No matter where you’re bruised, here’s what’s happening: Something hits you or you hit something with sufficient force to crush blood vessels without breaking the skin. The blood vessels don’t actually tear; it’s as if they turn to cheesecloth, allowing the blood to seep out into the injured area. By the time you’ve finished dusting off your shorts, the bruised site has turned a nasty, irritated red and begun to swell. The more blood the vessels leak, the darker the area becomes.
A time for healing
Within 48 to 72 hours, healing begins as the body floods the area with enzymes that dilate the blood vessels and cause more swelling. It’s your body’s way of setting up a scavenger operation to clear the area of injured cells and excess fluids. Specialized cells called phagocytes and macrophages swing into action like garbage trucks, hauling the refuse to the bloodstream for disposal.

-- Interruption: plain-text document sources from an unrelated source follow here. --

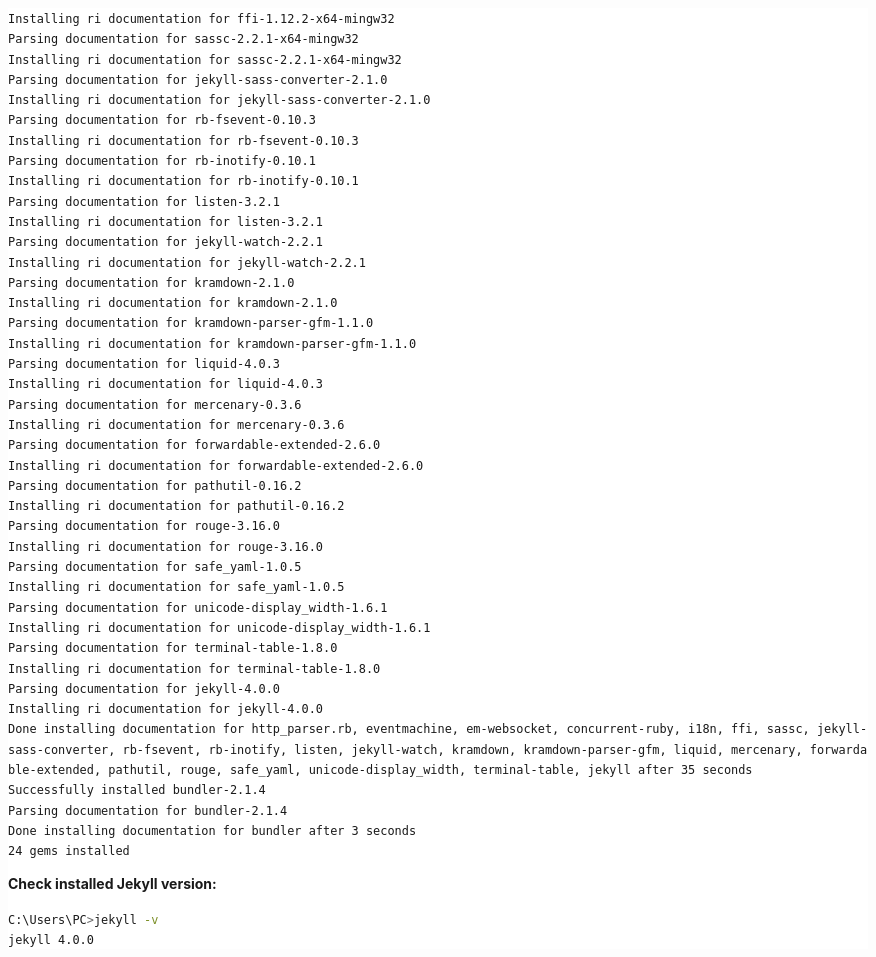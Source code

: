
 ```
Installing ri documentation for ffi-1.12.2-x64-mingw32
Parsing documentation for sassc-2.2.1-x64-mingw32
Installing ri documentation for sassc-2.2.1-x64-mingw32
Parsing documentation for jekyll-sass-converter-2.1.0
Installing ri documentation for jekyll-sass-converter-2.1.0
Parsing documentation for rb-fsevent-0.10.3
Installing ri documentation for rb-fsevent-0.10.3
Parsing documentation for rb-inotify-0.10.1
Installing ri documentation for rb-inotify-0.10.1
Parsing documentation for listen-3.2.1
Installing ri documentation for listen-3.2.1
Parsing documentation for jekyll-watch-2.2.1
Installing ri documentation for jekyll-watch-2.2.1
Parsing documentation for kramdown-2.1.0
Installing ri documentation for kramdown-2.1.0
Parsing documentation for kramdown-parser-gfm-1.1.0
Installing ri documentation for kramdown-parser-gfm-1.1.0
Parsing documentation for liquid-4.0.3
Installing ri documentation for liquid-4.0.3
Parsing documentation for mercenary-0.3.6
Installing ri documentation for mercenary-0.3.6
Parsing documentation for forwardable-extended-2.6.0
Installing ri documentation for forwardable-extended-2.6.0
Parsing documentation for pathutil-0.16.2
Installing ri documentation for pathutil-0.16.2
Parsing documentation for rouge-3.16.0
Installing ri documentation for rouge-3.16.0
Parsing documentation for safe_yaml-1.0.5
Installing ri documentation for safe_yaml-1.0.5
Parsing documentation for unicode-display_width-1.6.1
Installing ri documentation for unicode-display_width-1.6.1
Parsing documentation for terminal-table-1.8.0
Installing ri documentation for terminal-table-1.8.0
Parsing documentation for jekyll-4.0.0
Installing ri documentation for jekyll-4.0.0
Done installing documentation for http_parser.rb, eventmachine, em-websocket, concurrent-ruby, i18n, ffi, sassc, jekyll-sass-converter, rb-fsevent, rb-inotify, listen, jekyll-watch, kramdown, kramdown-parser-gfm, liquid, mercenary, forwardable-extended, pathutil, rouge, safe_yaml, unicode-display_width, terminal-table, jekyll after 35 seconds
Successfully installed bundler-2.1.4
Parsing documentation for bundler-2.1.4
Done installing documentation for bundler after 3 seconds
24 gems installed
```

**Check installed Jekyll version:**

```bash
C:\Users\PC>jekyll -v
jekyll 4.0.0
```

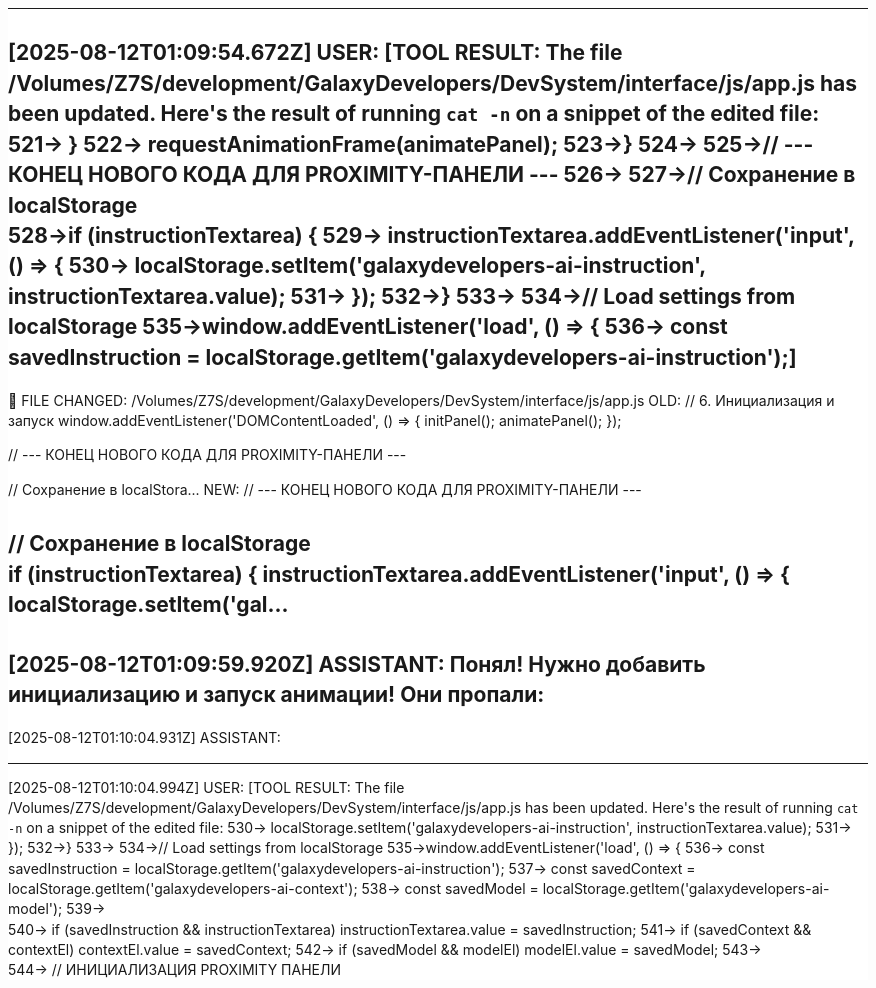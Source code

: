 --------------------------------------------------------------------------------
[2025-08-12T01:09:54.672Z] USER:
[TOOL RESULT: The file /Volumes/Z7S/development/GalaxyDevelopers/DevSystem/interface/js/app.js has been updated. Here's the result of running `cat -n` on a snippet of the edited file:
   521→    }
   522→    requestAnimationFrame(animatePanel);
   523→}
   524→
   525→// --- КОНЕЦ НОВОГО КОДА ДЛЯ PROXIMITY-ПАНЕЛИ ---
   526→
   527→// Сохранение в localStorage  
   528→if (instructionTextarea) {
   529→    instructionTextarea.addEventListener('input', () => {
   530→        localStorage.setItem('galaxydevelopers-ai-instruction', instructionTextarea.value);
   531→    });
   532→}
   533→
   534→// Load settings from localStorage
   535→window.addEventListener('load', () => {
   536→    const savedInstruction = localStorage.getItem('galaxydevelopers-ai-instruction');]
--------------------------------------------------------------------------------
📝 FILE CHANGED: /Volumes/Z7S/development/GalaxyDevelopers/DevSystem/interface/js/app.js
OLD:
// 6. Инициализация и запуск
window.addEventListener('DOMContentLoaded', () => {
    initPanel();
    animatePanel();
});

// --- КОНЕЦ НОВОГО КОДА ДЛЯ PROXIMITY-ПАНЕЛИ ---

// Сохранение в localStora...
NEW:
// --- КОНЕЦ НОВОГО КОДА ДЛЯ PROXIMITY-ПАНЕЛИ ---

// Сохранение в localStorage  
if (instructionTextarea) {
    instructionTextarea.addEventListener('input', () => {
        localStorage.setItem('gal...
--------------------------------------------------------------------------------
[2025-08-12T01:09:59.920Z] ASSISTANT:
Понял! Нужно добавить инициализацию и запуск анимации! Они пропали:
--------------------------------------------------------------------------------
[2025-08-12T01:10:04.931Z] ASSISTANT:

--------------------------------------------------------------------------------
[2025-08-12T01:10:04.994Z] USER:
[TOOL RESULT: The file /Volumes/Z7S/development/GalaxyDevelopers/DevSystem/interface/js/app.js has been updated. Here's the result of running `cat -n` on a snippet of the edited file:
   530→        localStorage.setItem('galaxydevelopers-ai-instruction', instructionTextarea.value);
   531→    });
   532→}
   533→
   534→// Load settings from localStorage
   535→window.addEventListener('load', () => {
   536→    const savedInstruction = localStorage.getItem('galaxydevelopers-ai-instruction');
   537→    const savedContext = localStorage.getItem('galaxydevelopers-ai-context');
   538→    const savedModel = localStorage.getItem('galaxydevelopers-ai-model');
   539→    
   540→    if (savedInstruction && instructionTextarea) instructionTextarea.value = savedInstruction;
   541→    if (savedContext && contextEl) contextEl.value = savedContext;
   542→    if (savedModel && modelEl) modelEl.value = savedModel;
   543→    
   544→    // ИНИЦИАЛИЗАЦИЯ PROXIMITY ПАНЕЛИ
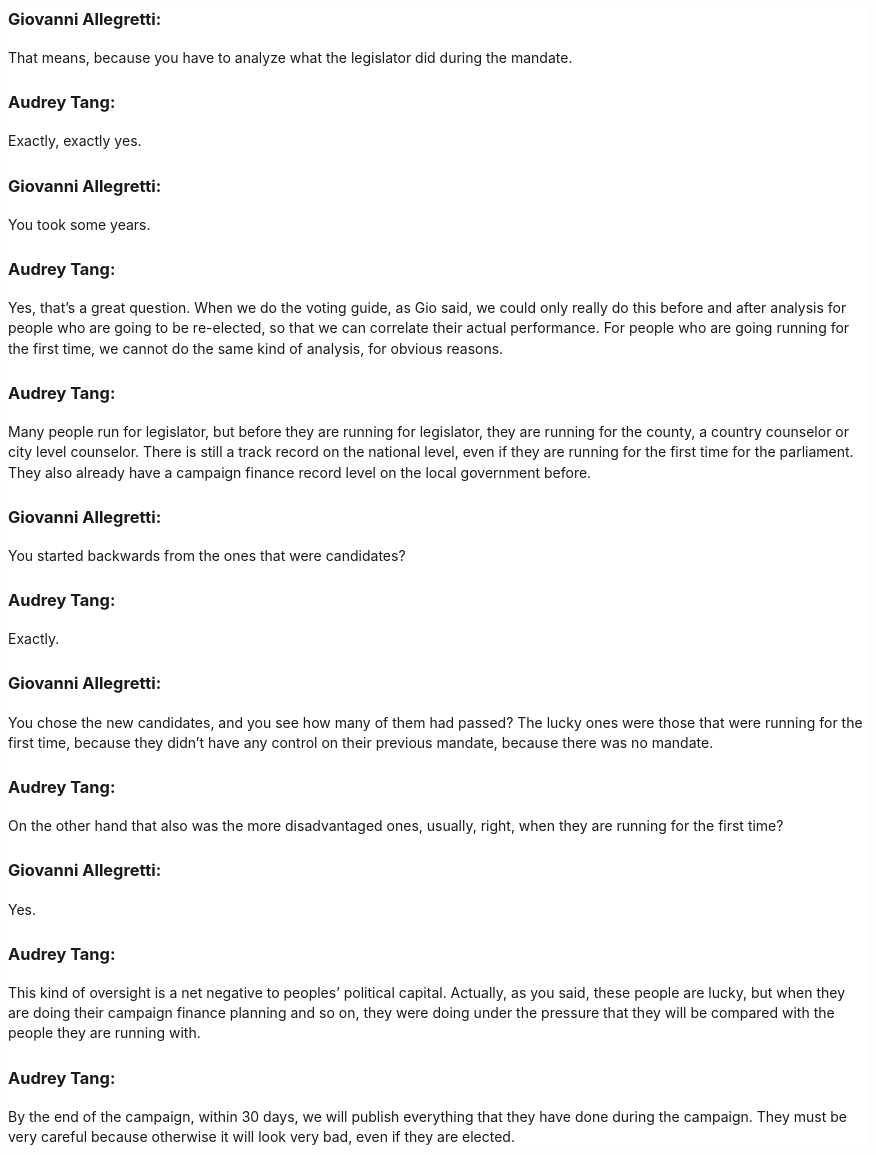 ### Giovanni Allegretti:
That means, because you have to analyze what the legislator did during the mandate.

### Audrey Tang:
Exactly, exactly yes.

### Giovanni Allegretti:
You took some years.

### Audrey Tang:
Yes, that’s a great question. When we do the voting guide, as Gio said, we could only really do this before and after analysis for people who are going to be re-elected, so that we can correlate their actual performance. For people who are going running for the first time, we cannot do the same kind of analysis, for obvious reasons.

### Audrey Tang:
Many people run for legislator, but before they are running for legislator, they are running for the county, a country counselor or city level counselor. There is still a track record on the national level, even if they are running for the first time for the parliament. They also already have a campaign finance record level on the local government before.

### Giovanni Allegretti:
You started backwards from the ones that were candidates?

### Audrey Tang:
Exactly.

### Giovanni Allegretti:
You chose the new candidates, and you see how many of them had passed? The lucky ones were those that were running for the first time, because they didn’t have any control on their previous mandate, because there was no mandate.

### Audrey Tang:
On the other hand that also was the more disadvantaged ones, usually, right, when they are running for the first time?

### Giovanni Allegretti:
Yes.

### Audrey Tang:
This kind of oversight is a net negative to peoples’ political capital. Actually, as you said, these people are lucky, but when they are doing their campaign finance planning and so on, they were doing under the pressure that they will be compared with the people they are running with.

### Audrey Tang:
By the end of the campaign, within 30 days, we will publish everything that they have done during the campaign. They must be very careful because otherwise it will look very bad, even if they are elected.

It’s the healing process that really sets off the decorative fireworks. The ecchymosis, as the darkened area is called, changes colors as the hemoglobin in the blood that’s spilled into the injured area is broken down before being whisked away as debris. Cut off from the oxygen that gives it its red coloring, the hemoglobin turns blue. (The spectacular purples and blacks you sometimes get are simply the way the bluish, oxygen-starved hemoglobin looks as it’s filtered through the skin’s natural pigments.) Later, usually just as the bruise begins to fade, the hemoglobin is broken down into several pigments: bilirubin, which makes the bruise appear yellowish; biliverdin, which has a greenish tint; and hemosiderin, which is bronze hued.
Kitchen remedies
You can forestall some of that unsightly discoloration by applying ice to the injured area as soon as possible. Ice constricts blood vessels and slows down the bleeding that causes black and blue marks. When a bruise is severe enough to hurt around the clock, it should be treated like a sprain, by applying an ice pack and compression with your hand or an elastic bandage, elevating the area to slow the blood flow and cut down on swelling, and resting the injury if you feel pain. Some traditional remedies-putting steak on a black eye, pressing a half-dollar against a barked shin-are fairly effective because they’re basically homespun methods of cooling or compressing an injury.
Food for thought
Old-fashioned strategies to prevent bruising are less reliable. Miss Ryan passed out bananas and oranges to her thin-skinned teens, but nutritionists say the notion that eating potassium-rich bananas somehow cuts down on bruises is just another locker-room myth. And though they may be great at restoring fluids and sugar, those mid-inning oranges probably don’t do a whole lot to thwart discoloration.
It’s a good idea to check with a doctor if you experience repeated, severe bruising for no reason; in very rare cases, it could be a sign of a blood disorder like hemophilia or leukemia, or a side effect of certain anti-clotting medications. But for most people, the occasional bruise is simply an unsightly-and temporary-nuisance. “You bruise, and it gets better,” says Sheldon Pinnell, head of the dermatology department at Duke University.